Failing to appreciate differences is the next step. This talks about the choleric/sanguine/melancholy/phelgmatic traits and this is where I got sidetracked the first time, researching my own. I am Melancholic except that I am ambitious and prideful and I do not fear speaking to large groups. My hands shake but I feel confident. It's quite odd.
Understanding motivation is key. We seek to understand "what" a person is really asking for when they ask for something, but we don't do enough to understand "why."
Five Things Everybody Needs to Understand About People
- Everybody wants to be somebody
- Nobody cares how much you know until they knows how much you care
- Everybody needs somebody
- Everybody can be somebody when somebody understands and believes in them
- Everybody who helps somebody influences a lot of bodies
Understanding people is a choice. Some people do it almost naturally, but others (like me), it requires a lot of work. Things to work at knowing:
- The other person's perspective
- Personal empathy
- A positive attitude about people - Harper Lee: "People generally see what they look for and hear what they listen for." - so true. Again, project what you want. People will delight and surprise you, and in some cases, aspire to or work harder to meet the perception of themselves that they think you have.
"If you treat every person you meet as if he or she were the most important person in the world, you'll communicate that he or she is somebody -- to you."
Understanding - somewhere between good and fair. People's behaviors and responses to me are typically predictable. I don't necessarily always understand, but I can anticipate with little surprise.
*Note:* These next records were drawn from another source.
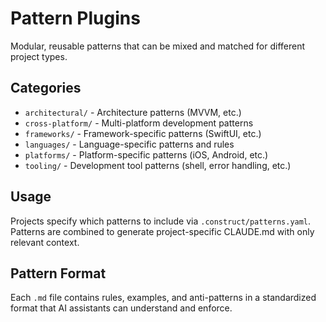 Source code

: # Pattern Plugins

Modular, reusable patterns that can be mixed and matched for different project types.

## Categories
- `architectural/` - Architecture patterns (MVVM, etc.)
- `cross-platform/` - Multi-platform development patterns
- `frameworks/` - Framework-specific patterns (SwiftUI, etc.)
- `languages/` - Language-specific patterns and rules
- `platforms/` - Platform-specific patterns (iOS, Android, etc.)
- `tooling/` - Development tool patterns (shell, error handling, etc.)

## Usage
Projects specify which patterns to include via `.construct/patterns.yaml`. Patterns are combined to generate project-specific CLAUDE.md with only relevant context.

## Pattern Format
Each `.md` file contains rules, examples, and anti-patterns in a standardized format that AI assistants can understand and enforce.
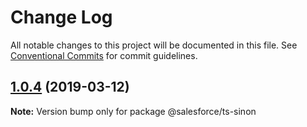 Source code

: # Change Log

All notable changes to this project will be documented in this file.
See [Conventional Commits](https://conventionalcommits.org) for commit guidelines.

## [1.0.4](https://github.com/forcedotcom/sfdx-dev-packages/compare/@salesforce/ts-sinon@1.0.3...@salesforce/ts-sinon@1.0.4) (2019-03-12)

**Note:** Version bump only for package @salesforce/ts-sinon
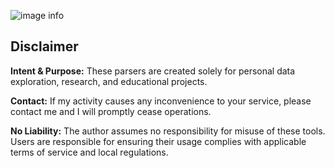 ![image info](https://raw.githubusercontent.com/outslept/feedgrab/refs/heads/master/.github/assets/banner.png)

## Disclaimer

**Intent & Purpose:** These parsers are created solely for personal data exploration, research, and educational projects.

**Contact:** If my activity causes any inconvenience to your service, please contact me and I will promptly cease operations.

**No Liability:** The author assumes no responsibility for misuse of these tools. Users are responsible for ensuring their usage complies with applicable terms of service and local regulations.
Seeking to understand motivation would help me in this regard.
- Where did they come from?
- Where do they want to go?
- What is their need now?
- How can I help?
"A loving person lives in a loving world. A hostile person lives in a hostile world. Everyone you meet is your mirror."
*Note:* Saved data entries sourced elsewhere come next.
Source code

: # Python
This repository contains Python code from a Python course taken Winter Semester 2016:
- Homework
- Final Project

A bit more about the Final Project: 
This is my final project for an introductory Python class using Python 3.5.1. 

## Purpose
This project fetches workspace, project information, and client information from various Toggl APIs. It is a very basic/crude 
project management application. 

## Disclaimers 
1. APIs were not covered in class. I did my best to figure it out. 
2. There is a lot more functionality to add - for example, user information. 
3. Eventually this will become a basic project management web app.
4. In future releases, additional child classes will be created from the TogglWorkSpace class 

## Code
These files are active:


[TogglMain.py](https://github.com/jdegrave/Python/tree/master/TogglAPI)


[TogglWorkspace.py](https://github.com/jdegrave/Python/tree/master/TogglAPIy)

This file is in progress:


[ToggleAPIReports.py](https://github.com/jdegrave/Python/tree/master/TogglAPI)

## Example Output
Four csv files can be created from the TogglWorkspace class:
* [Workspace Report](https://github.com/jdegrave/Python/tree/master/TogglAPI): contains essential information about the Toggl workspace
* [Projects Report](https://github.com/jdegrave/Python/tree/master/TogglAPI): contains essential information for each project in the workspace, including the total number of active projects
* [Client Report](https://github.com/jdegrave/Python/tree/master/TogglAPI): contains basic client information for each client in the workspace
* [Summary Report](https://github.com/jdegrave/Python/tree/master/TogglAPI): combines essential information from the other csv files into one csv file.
I liked this chapter, too. I feel like I'm continuing to get validation that a lot of this stuff is right below the surface. I just need a prod, a reminder, a small illumination to get started, and then a willing desire to make it so. And that willing desire isn't easy. It's going to take work. The hardest part will be taking the time. Constantly feeling pressured is dangerous but it may also be somewhat self-manifesting. This morning, I came in, quickly reviewed my email, and then sat down to read this chapter. I did have a meeting in the middle of it, as well as a big interruption in the next set of offices I had to go and briefly join in on, but otherwise, I chose to deliberately focus on this book for the time. I am facing the prospect that I have until 5 pm today to finish everything I need to get done and one one-hour meeting later today. Then vacation for a week. But the part here is that I'll need to deliberate about trying to learn more from others without giving in to their impatience or hindering them. My melancholic nature will want to think about what they're asking for, but like I learned in this conference this week, overthinking is waste. And overthinking is definitely possible and frustrating to people.